Assignment: Among the lines of the data below, count those that hold the word "they". Answer with the number alone.

Supplied material:

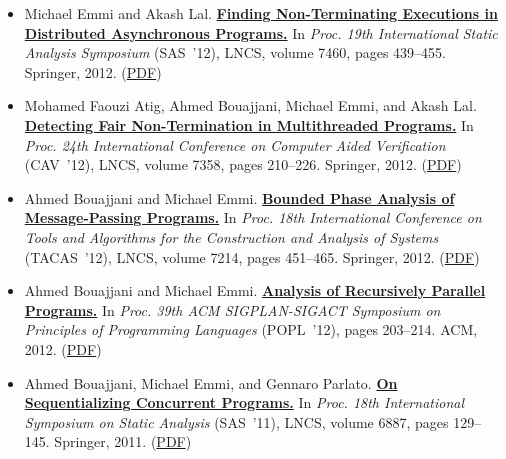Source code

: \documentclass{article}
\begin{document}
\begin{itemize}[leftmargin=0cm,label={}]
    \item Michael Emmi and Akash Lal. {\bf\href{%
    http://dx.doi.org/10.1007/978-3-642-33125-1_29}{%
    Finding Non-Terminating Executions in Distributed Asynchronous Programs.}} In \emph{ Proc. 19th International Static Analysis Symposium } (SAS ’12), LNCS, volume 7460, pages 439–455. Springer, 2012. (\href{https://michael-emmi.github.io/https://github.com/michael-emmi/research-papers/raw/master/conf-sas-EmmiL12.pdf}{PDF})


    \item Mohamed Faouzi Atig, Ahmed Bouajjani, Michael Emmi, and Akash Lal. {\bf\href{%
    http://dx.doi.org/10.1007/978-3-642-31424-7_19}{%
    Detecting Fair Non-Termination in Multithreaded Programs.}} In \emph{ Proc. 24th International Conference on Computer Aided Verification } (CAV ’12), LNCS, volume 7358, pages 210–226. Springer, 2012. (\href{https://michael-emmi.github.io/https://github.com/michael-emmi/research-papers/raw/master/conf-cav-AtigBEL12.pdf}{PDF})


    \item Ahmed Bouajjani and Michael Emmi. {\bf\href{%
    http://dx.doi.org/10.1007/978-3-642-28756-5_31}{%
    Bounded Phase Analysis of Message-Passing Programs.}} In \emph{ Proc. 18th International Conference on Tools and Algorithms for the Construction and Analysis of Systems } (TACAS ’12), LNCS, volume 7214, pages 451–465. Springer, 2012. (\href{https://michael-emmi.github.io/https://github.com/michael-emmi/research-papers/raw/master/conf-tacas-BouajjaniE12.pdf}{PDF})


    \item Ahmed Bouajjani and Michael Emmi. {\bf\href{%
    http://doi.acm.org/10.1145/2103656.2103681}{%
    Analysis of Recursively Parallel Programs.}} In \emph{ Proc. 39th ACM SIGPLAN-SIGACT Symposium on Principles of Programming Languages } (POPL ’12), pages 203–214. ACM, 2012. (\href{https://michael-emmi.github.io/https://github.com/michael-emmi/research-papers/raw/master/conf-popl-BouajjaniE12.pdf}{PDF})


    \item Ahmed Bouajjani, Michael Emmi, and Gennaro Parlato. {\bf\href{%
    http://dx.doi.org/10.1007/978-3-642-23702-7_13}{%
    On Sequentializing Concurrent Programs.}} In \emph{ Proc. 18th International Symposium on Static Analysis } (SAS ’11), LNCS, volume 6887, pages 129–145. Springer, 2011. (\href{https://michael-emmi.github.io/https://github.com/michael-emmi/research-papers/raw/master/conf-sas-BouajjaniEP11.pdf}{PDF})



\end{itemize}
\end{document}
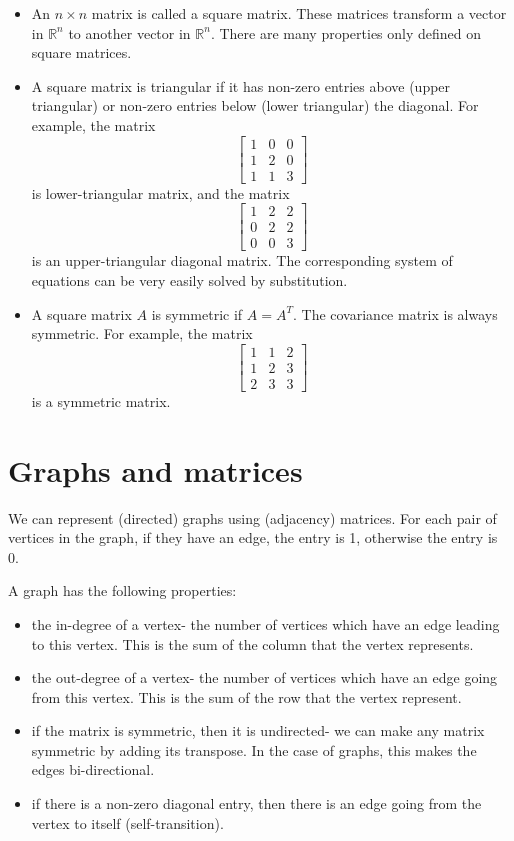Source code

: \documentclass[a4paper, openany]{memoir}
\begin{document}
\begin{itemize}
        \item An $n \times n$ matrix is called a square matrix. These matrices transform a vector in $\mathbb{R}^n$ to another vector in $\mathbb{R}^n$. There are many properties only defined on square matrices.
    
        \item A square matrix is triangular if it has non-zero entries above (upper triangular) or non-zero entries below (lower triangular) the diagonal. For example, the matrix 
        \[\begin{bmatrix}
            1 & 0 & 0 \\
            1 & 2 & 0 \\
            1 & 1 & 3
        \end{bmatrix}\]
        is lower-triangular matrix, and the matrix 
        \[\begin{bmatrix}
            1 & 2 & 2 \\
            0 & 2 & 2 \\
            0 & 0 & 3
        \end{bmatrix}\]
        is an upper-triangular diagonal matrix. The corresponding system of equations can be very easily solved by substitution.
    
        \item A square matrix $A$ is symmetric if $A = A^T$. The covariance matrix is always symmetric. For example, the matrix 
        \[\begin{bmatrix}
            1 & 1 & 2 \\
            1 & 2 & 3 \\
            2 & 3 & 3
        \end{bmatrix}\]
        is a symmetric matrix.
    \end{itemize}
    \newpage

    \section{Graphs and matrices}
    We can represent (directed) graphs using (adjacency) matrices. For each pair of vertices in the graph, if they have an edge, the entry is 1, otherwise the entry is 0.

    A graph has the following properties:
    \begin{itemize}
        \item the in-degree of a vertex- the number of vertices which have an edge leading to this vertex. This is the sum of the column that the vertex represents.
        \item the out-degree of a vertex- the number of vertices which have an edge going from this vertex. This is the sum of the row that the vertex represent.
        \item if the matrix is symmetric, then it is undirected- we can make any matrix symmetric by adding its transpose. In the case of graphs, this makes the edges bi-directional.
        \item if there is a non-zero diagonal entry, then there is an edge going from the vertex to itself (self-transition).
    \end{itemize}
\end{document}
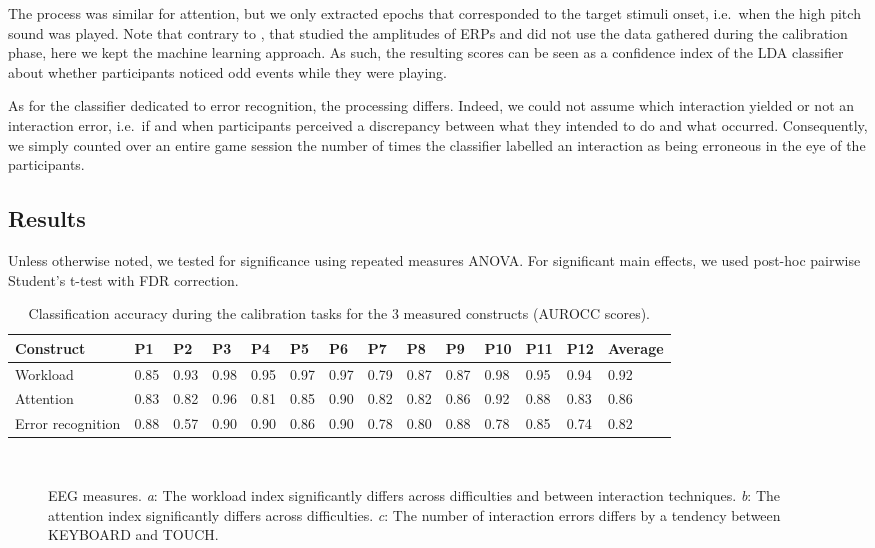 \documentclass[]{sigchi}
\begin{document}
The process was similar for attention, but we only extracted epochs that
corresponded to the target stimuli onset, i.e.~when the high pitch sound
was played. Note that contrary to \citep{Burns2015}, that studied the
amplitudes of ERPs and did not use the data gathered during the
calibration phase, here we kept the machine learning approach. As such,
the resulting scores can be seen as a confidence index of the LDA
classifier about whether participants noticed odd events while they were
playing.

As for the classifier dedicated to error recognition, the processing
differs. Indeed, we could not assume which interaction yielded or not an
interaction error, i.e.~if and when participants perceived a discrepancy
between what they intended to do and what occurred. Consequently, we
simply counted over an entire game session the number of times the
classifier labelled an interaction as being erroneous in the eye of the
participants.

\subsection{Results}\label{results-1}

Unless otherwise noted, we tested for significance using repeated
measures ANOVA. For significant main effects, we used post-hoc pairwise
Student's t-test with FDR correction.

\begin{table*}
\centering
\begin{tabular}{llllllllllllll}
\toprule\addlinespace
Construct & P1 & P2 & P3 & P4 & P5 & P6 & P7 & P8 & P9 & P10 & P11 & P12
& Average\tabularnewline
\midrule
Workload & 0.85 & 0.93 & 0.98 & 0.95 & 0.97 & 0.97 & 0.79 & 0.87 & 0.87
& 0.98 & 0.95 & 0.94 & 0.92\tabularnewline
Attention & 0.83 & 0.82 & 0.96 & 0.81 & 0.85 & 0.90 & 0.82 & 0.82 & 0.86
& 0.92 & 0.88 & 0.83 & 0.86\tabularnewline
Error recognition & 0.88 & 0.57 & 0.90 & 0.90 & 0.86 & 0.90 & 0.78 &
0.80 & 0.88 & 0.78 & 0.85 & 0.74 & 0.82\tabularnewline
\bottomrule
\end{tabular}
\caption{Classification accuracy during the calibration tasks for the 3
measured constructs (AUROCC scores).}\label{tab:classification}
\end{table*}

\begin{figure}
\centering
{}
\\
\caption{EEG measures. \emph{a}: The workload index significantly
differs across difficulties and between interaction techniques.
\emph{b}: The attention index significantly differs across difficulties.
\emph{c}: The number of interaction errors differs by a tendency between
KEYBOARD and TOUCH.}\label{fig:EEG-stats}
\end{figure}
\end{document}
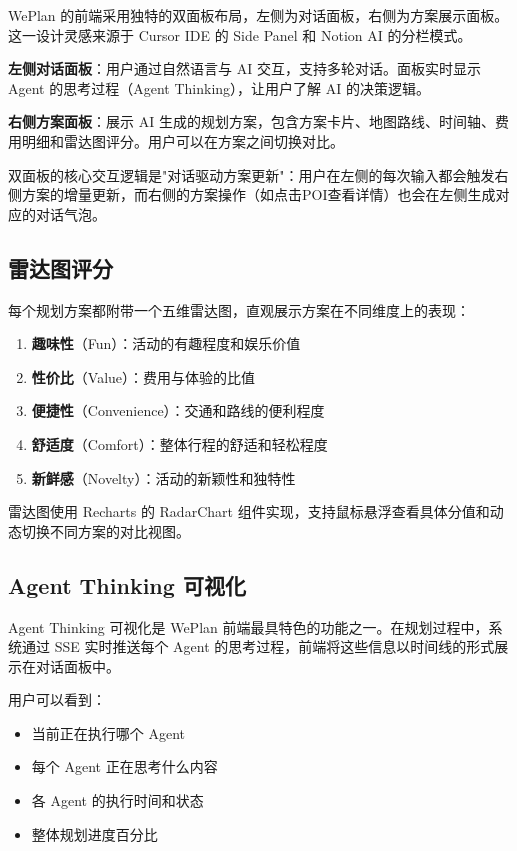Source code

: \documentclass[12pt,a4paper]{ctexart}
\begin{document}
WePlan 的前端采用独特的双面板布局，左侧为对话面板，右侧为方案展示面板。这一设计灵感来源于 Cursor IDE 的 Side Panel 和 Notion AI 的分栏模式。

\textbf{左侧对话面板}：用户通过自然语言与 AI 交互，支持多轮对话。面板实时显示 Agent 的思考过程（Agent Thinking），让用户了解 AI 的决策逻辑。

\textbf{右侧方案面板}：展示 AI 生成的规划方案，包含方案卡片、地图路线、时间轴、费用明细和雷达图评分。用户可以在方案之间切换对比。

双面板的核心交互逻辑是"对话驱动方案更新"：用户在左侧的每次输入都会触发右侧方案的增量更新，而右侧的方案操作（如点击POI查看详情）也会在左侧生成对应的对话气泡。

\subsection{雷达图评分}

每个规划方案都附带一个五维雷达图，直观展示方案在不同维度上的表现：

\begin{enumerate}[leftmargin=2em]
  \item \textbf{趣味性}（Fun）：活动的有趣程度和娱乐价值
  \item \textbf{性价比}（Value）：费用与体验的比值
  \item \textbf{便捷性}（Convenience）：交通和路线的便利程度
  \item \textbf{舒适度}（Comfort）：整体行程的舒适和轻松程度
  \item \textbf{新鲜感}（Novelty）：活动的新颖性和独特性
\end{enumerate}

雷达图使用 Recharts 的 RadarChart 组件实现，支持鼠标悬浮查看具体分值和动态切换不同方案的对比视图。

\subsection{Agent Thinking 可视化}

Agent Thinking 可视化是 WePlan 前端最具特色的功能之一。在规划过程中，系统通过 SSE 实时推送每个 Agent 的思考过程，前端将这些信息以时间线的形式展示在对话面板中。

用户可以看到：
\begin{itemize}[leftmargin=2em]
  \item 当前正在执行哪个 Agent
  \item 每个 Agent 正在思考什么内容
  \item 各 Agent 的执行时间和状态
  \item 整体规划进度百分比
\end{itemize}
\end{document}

Response: 3